Faut-il pour autant traiter toutes les scènes comme des tableaux, avec un potentiel à réaliser indifféremment de leur place dans le tout du film, comme si elles avaient toutes une fonction équivalente? Je ne crois pas.
Kubrick ne fait pas des tableaux dans Barry Lyndon, il s'inspire de tableaux pour donner quelque chose qui relève totalement du cinéma, ce qui n'est pas du tout la même chose.

Dire d'un cinéaste qu'il fait des tableaux laisse entendre qu'il se livre à un travail d'imitation, soit une simple prouesse esthétique. Kubrick a vu des tableaux, c'est évident, mais je n'ai pas l'impression qu'il se contente de les faire revivre à l'écran.

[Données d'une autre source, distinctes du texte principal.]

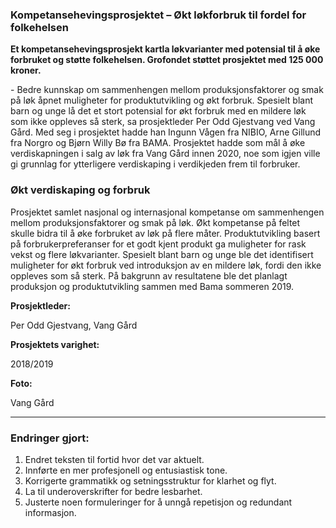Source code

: ### Kompetansehevingsprosjektet – Økt løkforbruk til fordel for folkehelsen

**Et kompetansehevingsprosjekt kartla løkvarianter med potensial til å øke forbruket og støtte folkehelsen. Grofondet støttet prosjektet med 125 000 kroner.**

\- Bedre kunnskap om sammenhengen mellom produksjonsfaktorer og smak på løk åpnet muligheter for produktutvikling og økt forbruk. Spesielt blant barn og unge lå det et stort potensial for økt forbruk med en mildere løk som ikke oppleves så sterk, sa prosjektleder Per Odd Gjestvang ved Vang Gård. Med seg i prosjektet hadde han Ingunn Vågen fra NIBIO, Arne Gillund fra Norgro og Bjørn Willy Bø fra BAMA. Prosjektet hadde som mål å øke verdiskapningen i salg av løk fra Vang Gård innen 2020, noe som igjen ville gi grunnlag for ytterligere verdiskaping i verdikjeden frem til forbruker.

### Økt verdiskaping og forbruk

Prosjektet samlet nasjonal og internasjonal kompetanse om sammenhengen mellom produksjonsfaktorer og smak på løk. Økt kompetanse på feltet skulle bidra til å øke forbruket av løk på flere måter. Produktutvikling basert på forbrukerpreferanser for et godt kjent produkt ga muligheter for rask vekst og flere løkvarianter. Spesielt blant barn og unge ble det identifisert muligheter for økt forbruk ved introduksjon av en mildere løk, fordi den ikke oppleves som så sterk. På bakgrunn av resultatene ble det planlagt produksjon og produktutvikling sammen med Bama sommeren 2019.

**Prosjektleder:**

Per Odd Gjestvang, Vang Gård

**Prosjektets varighet:**

2018/2019

**Foto:** 

Vang Gård

---

### Endringer gjort:

1. Endret teksten til fortid hvor det var aktuelt.
2. Innførte en mer profesjonell og entusiastisk tone.
3. Korrigerte grammatikk og setningsstruktur for klarhet og flyt.
4. La til underoverskrifter for bedre lesbarhet.
5. Justerte noen formuleringer for å unngå repetisjon og redundant informasjon.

L'imagerie de Kubrick n'est pas figée comme une toile, il se content de livrer des plans esthétiquement aboutis selon une grammaire strictement cinématographique. Un cinéaste qui ne tente pas de faire pareil ne poura, selon moi, jamais livrer quelque chose d'intéressant.

Un plan n'aura jamais valeur de simple transition, il signifiera toujours quelque chose pour lui-même. C'est tout l'intérêt du cinéma, réunir sur une table de montage un ensemble d'images signifiantes en soi et par rapport à l'ensemble.
Dernière modification par Wagner le 9 déc. 08, 15:29, modifié 1 fois.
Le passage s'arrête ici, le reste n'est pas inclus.